- _TASK DIRECTIONS_: Your answer should be only the lines below from the one with "shattered, from the" to the one with "in the brain", repeated exactly, ends included.

···

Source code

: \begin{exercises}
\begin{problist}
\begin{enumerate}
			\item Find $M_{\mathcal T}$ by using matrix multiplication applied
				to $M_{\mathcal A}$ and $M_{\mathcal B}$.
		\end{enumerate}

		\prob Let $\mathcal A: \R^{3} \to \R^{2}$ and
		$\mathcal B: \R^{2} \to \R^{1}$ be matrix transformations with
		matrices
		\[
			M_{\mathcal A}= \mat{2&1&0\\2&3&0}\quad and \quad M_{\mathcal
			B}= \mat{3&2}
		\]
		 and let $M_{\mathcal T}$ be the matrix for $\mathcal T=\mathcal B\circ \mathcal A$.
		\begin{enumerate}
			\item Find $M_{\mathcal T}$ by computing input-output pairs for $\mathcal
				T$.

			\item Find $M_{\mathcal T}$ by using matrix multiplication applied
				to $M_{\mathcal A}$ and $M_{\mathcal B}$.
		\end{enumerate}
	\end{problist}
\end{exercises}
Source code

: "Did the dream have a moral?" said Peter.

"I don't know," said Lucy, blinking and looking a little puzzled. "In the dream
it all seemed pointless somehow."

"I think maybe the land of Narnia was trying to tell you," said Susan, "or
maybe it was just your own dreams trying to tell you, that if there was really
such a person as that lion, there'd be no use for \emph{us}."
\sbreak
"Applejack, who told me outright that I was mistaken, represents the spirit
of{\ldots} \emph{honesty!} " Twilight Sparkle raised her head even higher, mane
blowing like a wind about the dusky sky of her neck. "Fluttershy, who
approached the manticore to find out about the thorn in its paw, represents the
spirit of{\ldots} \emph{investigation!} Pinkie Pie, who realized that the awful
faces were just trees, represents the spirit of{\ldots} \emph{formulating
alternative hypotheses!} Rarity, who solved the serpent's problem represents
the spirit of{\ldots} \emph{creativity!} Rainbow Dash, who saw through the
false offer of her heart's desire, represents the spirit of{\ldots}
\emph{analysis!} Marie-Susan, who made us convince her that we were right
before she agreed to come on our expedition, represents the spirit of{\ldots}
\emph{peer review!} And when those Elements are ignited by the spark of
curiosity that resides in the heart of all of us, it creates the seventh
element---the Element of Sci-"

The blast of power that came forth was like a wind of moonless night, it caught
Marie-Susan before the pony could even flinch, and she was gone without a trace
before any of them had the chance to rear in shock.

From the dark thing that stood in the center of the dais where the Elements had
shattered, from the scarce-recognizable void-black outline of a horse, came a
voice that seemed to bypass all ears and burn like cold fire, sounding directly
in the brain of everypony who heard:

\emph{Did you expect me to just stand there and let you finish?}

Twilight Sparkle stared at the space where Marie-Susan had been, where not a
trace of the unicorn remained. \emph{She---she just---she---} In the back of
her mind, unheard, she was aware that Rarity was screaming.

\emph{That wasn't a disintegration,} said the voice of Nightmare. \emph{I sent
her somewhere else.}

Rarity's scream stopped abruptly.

···

- _REPLY TO THE EXERCISE_:
shattered, from the scarce-recognizable void-black outline of a horse, came a
voice that seemed to bypass all ears and burn like cold fire, sounding directly
in the brain of everypony who heard:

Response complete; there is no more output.